The Super FX is a coprocessor on the Graphics Support Unit (GSU) added to select Super Nintendo (SNES) video game cartridges, primarily to provide advanced 2D and 3D techniques. The Super FX chip was designed by Argonaut Games, who also co-developed (with Nintendo) the 3D space scrolling shooter video game Star Fox to demonstrate the additional polygon rendering capabilities that the chip had introduced to the SNES.
While in development, the Super FX chip was codenamed "Super Mario FX" and "MARIO", which is an acronym for "Mathematical, Argonaut, Rotation & Input/Output", where "MARIO" is printed on the face of the final production chip. With the release of Star Fox in 1993, the Super FX became the best selling RISC-based processor at that time.

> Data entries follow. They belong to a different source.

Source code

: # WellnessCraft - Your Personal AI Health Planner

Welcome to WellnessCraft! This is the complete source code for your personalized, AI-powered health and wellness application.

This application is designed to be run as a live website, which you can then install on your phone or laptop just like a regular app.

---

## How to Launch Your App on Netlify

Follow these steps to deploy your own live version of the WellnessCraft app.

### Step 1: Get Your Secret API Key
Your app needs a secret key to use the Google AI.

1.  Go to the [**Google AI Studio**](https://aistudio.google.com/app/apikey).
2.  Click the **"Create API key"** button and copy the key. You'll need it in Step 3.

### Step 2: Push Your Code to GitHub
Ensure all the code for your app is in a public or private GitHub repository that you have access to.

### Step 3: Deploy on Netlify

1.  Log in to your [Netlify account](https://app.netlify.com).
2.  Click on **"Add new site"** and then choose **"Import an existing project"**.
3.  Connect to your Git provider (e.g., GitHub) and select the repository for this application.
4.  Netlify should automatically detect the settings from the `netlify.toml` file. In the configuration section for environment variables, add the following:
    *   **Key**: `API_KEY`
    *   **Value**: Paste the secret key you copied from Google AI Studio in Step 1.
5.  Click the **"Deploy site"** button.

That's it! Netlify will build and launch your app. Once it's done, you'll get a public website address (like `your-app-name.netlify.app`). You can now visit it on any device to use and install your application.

The chip is used to render 3D polygons and to assist the SNES in rendering advanced 2D effects. This custom-made RISC processor is typically programmed to act like a graphics accelerator chip that draws polygons to a frame buffer in the RAM that sits adjacent to it. The data in this frame buffer is periodically transferred to the main video memory inside of the console using DMA in order to show up on the television display.

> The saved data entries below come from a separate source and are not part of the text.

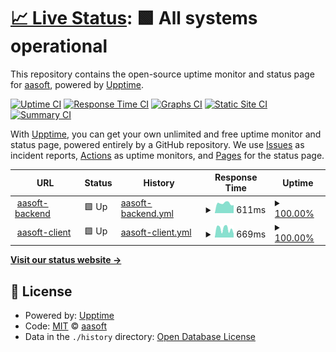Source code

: # [📈 Live Status](https://upptime.aasoft.link): <!--live status--> **🟩 All systems operational**

This repository contains the open-source uptime monitor and status page for [aasoft](https://upptime.aasoft.link), powered by [Upptime](https://github.com/upptime/upptime).

[![Uptime CI](https://github.com/aasoft/check-aasoft/workflows/Uptime%20CI/badge.svg)](https://github.com/aasoft/check-aasoft/actions?query=workflow%3A%22Uptime+CI%22)
[![Response Time CI](https://github.com/aasoft/check-aasoft/workflows/Response%20Time%20CI/badge.svg)](https://github.com/aasoft/check-aasoft/actions?query=workflow%3A%22Response+Time+CI%22)
[![Graphs CI](https://github.com/aasoft/check-aasoft/workflows/Graphs%20CI/badge.svg)](https://github.com/aasoft/check-aasoft/actions?query=workflow%3A%22Graphs+CI%22)
[![Static Site CI](https://github.com/aasoft/check-aasoft/workflows/Static%20Site%20CI/badge.svg)](https://github.com/aasoft/check-aasoft/actions?query=workflow%3A%22Static+Site+CI%22)
[![Summary CI](https://github.com/aasoft/check-aasoft/workflows/Summary%20CI/badge.svg)](https://github.com/aasoft/check-aasoft/actions?query=workflow%3A%22Summary+CI%22)

With [Upptime](https://upptime.js.org), you can get your own unlimited and free uptime monitor and status page, powered entirely by a GitHub repository. We use [Issues](https://github.com/aasoft/check-aasoft/issues) as incident reports, [Actions](https://github.com/aasoft/check-aasoft/actions) as uptime monitors, and [Pages](https://upptime.aasoft.link) for the status page.

<!--start: status pages-->
<!-- This summary is generated by Upptime (https://github.com/upptime/upptime) -->
<!-- Do not edit this manually, your changes will be overwritten -->
<!-- prettier-ignore -->
| URL | Status | History | Response Time | Uptime |
| --- | ------ | ------- | ------------- | ------ |
| <img alt="" src="https://icons.duckduckgo.com/ip3/api.aasoft.link.ico" height="13"> [aasoft-backend](https://api.aasoft.link) | 🟩 Up | [aasoft-backend.yml](https://github.com/tnlvof/check-aasoft/commits/HEAD/history/aasoft-backend.yml) | <details><summary><img alt="Response time graph" src="./graphs/aasoft-backend/response-time-week.png" height="20"> 611ms</summary><br><a href="https://upptime.aasoft.link/history/aasoft-backend"><img alt="Response time 593" src="https://img.shields.io/endpoint?url=https%3A%2F%2Fraw.githubusercontent.com%2Ftnlvof%2Fcheck-aasoft%2FHEAD%2Fapi%2Faasoft-backend%2Fresponse-time.json"></a><br><a href="https://upptime.aasoft.link/history/aasoft-backend"><img alt="24-hour response time 491" src="https://img.shields.io/endpoint?url=https%3A%2F%2Fraw.githubusercontent.com%2Ftnlvof%2Fcheck-aasoft%2FHEAD%2Fapi%2Faasoft-backend%2Fresponse-time-day.json"></a><br><a href="https://upptime.aasoft.link/history/aasoft-backend"><img alt="7-day response time 611" src="https://img.shields.io/endpoint?url=https%3A%2F%2Fraw.githubusercontent.com%2Ftnlvof%2Fcheck-aasoft%2FHEAD%2Fapi%2Faasoft-backend%2Fresponse-time-week.json"></a><br><a href="https://upptime.aasoft.link/history/aasoft-backend"><img alt="30-day response time 611" src="https://img.shields.io/endpoint?url=https%3A%2F%2Fraw.githubusercontent.com%2Ftnlvof%2Fcheck-aasoft%2FHEAD%2Fapi%2Faasoft-backend%2Fresponse-time-month.json"></a><br><a href="https://upptime.aasoft.link/history/aasoft-backend"><img alt="1-year response time 601" src="https://img.shields.io/endpoint?url=https%3A%2F%2Fraw.githubusercontent.com%2Ftnlvof%2Fcheck-aasoft%2FHEAD%2Fapi%2Faasoft-backend%2Fresponse-time-year.json"></a></details> | <details><summary><a href="https://upptime.aasoft.link/history/aasoft-backend">100.00%</a></summary><a href="https://upptime.aasoft.link/history/aasoft-backend"><img alt="All-time uptime 99.96%" src="https://img.shields.io/endpoint?url=https%3A%2F%2Fraw.githubusercontent.com%2Ftnlvof%2Fcheck-aasoft%2FHEAD%2Fapi%2Faasoft-backend%2Fuptime.json"></a><br><a href="https://upptime.aasoft.link/history/aasoft-backend"><img alt="24-hour uptime 100.00%" src="https://img.shields.io/endpoint?url=https%3A%2F%2Fraw.githubusercontent.com%2Ftnlvof%2Fcheck-aasoft%2FHEAD%2Fapi%2Faasoft-backend%2Fuptime-day.json"></a><br><a href="https://upptime.aasoft.link/history/aasoft-backend"><img alt="7-day uptime 100.00%" src="https://img.shields.io/endpoint?url=https%3A%2F%2Fraw.githubusercontent.com%2Ftnlvof%2Fcheck-aasoft%2FHEAD%2Fapi%2Faasoft-backend%2Fuptime-week.json"></a><br><a href="https://upptime.aasoft.link/history/aasoft-backend"><img alt="30-day uptime 100.00%" src="https://img.shields.io/endpoint?url=https%3A%2F%2Fraw.githubusercontent.com%2Ftnlvof%2Fcheck-aasoft%2FHEAD%2Fapi%2Faasoft-backend%2Fuptime-month.json"></a><br><a href="https://upptime.aasoft.link/history/aasoft-backend"><img alt="1-year uptime 100.00%" src="https://img.shields.io/endpoint?url=https%3A%2F%2Fraw.githubusercontent.com%2Ftnlvof%2Fcheck-aasoft%2FHEAD%2Fapi%2Faasoft-backend%2Fuptime-year.json"></a></details>
| <img alt="" src="https://icons.duckduckgo.com/ip3/aasoft.link.ico" height="13"> [aasoft-client](https://aasoft.link) | 🟩 Up | [aasoft-client.yml](https://github.com/tnlvof/check-aasoft/commits/HEAD/history/aasoft-client.yml) | <details><summary><img alt="Response time graph" src="./graphs/aasoft-client/response-time-week.png" height="20"> 669ms</summary><br><a href="https://upptime.aasoft.link/history/aasoft-client"><img alt="Response time 435" src="https://img.shields.io/endpoint?url=https%3A%2F%2Fraw.githubusercontent.com%2Ftnlvof%2Fcheck-aasoft%2FHEAD%2Fapi%2Faasoft-client%2Fresponse-time.json"></a><br><a href="https://upptime.aasoft.link/history/aasoft-client"><img alt="24-hour response time 291" src="https://img.shields.io/endpoint?url=https%3A%2F%2Fraw.githubusercontent.com%2Ftnlvof%2Fcheck-aasoft%2FHEAD%2Fapi%2Faasoft-client%2Fresponse-time-day.json"></a><br><a href="https://upptime.aasoft.link/history/aasoft-client"><img alt="7-day response time 669" src="https://img.shields.io/endpoint?url=https%3A%2F%2Fraw.githubusercontent.com%2Ftnlvof%2Fcheck-aasoft%2FHEAD%2Fapi%2Faasoft-client%2Fresponse-time-week.json"></a><br><a href="https://upptime.aasoft.link/history/aasoft-client"><img alt="30-day response time 707" src="https://img.shields.io/endpoint?url=https%3A%2F%2Fraw.githubusercontent.com%2Ftnlvof%2Fcheck-aasoft%2FHEAD%2Fapi%2Faasoft-client%2Fresponse-time-month.json"></a><br><a href="https://upptime.aasoft.link/history/aasoft-client"><img alt="1-year response time 512" src="https://img.shields.io/endpoint?url=https%3A%2F%2Fraw.githubusercontent.com%2Ftnlvof%2Fcheck-aasoft%2FHEAD%2Fapi%2Faasoft-client%2Fresponse-time-year.json"></a></details> | <details><summary><a href="https://upptime.aasoft.link/history/aasoft-client">100.00%</a></summary><a href="https://upptime.aasoft.link/history/aasoft-client"><img alt="All-time uptime 100.00%" src="https://img.shields.io/endpoint?url=https%3A%2F%2Fraw.githubusercontent.com%2Ftnlvof%2Fcheck-aasoft%2FHEAD%2Fapi%2Faasoft-client%2Fuptime.json"></a><br><a href="https://upptime.aasoft.link/history/aasoft-client"><img alt="24-hour uptime 100.00%" src="https://img.shields.io/endpoint?url=https%3A%2F%2Fraw.githubusercontent.com%2Ftnlvof%2Fcheck-aasoft%2FHEAD%2Fapi%2Faasoft-client%2Fuptime-day.json"></a><br><a href="https://upptime.aasoft.link/history/aasoft-client"><img alt="7-day uptime 100.00%" src="https://img.shields.io/endpoint?url=https%3A%2F%2Fraw.githubusercontent.com%2Ftnlvof%2Fcheck-aasoft%2FHEAD%2Fapi%2Faasoft-client%2Fuptime-week.json"></a><br><a href="https://upptime.aasoft.link/history/aasoft-client"><img alt="30-day uptime 100.00%" src="https://img.shields.io/endpoint?url=https%3A%2F%2Fraw.githubusercontent.com%2Ftnlvof%2Fcheck-aasoft%2FHEAD%2Fapi%2Faasoft-client%2Fuptime-month.json"></a><br><a href="https://upptime.aasoft.link/history/aasoft-client"><img alt="1-year uptime 100.00%" src="https://img.shields.io/endpoint?url=https%3A%2F%2Fraw.githubusercontent.com%2Ftnlvof%2Fcheck-aasoft%2FHEAD%2Fapi%2Faasoft-client%2Fuptime-year.json"></a></details>

<!--end: status pages-->

[**Visit our status website →**](https://upptime.aasoft.link)

## 📄 License

- Powered by: [Upptime](https://github.com/upptime/upptime)
- Code: [MIT](./LICENSE) © [aasoft](https://upptime.aasoft.link)
- Data in the `./history` directory: [Open Database License](https://opendatacommons.org/licenses/odbl/1-0/)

Star Fox uses the chip for simple polygon rendering, where the polygons number in the hundreds. It uses scaled bitmaps for lasers, asteroids, and other obstacles, but other objects such as ships are rendered with polygons. Super Mario World 2: Yoshi's Island uses the chip for advanced graphics effects like sprite scaling and stretching, for huge sprites that allowed for boss characters to take up the whole screen, and for multiple foreground and background parallax layers to give a greater illusion of depth.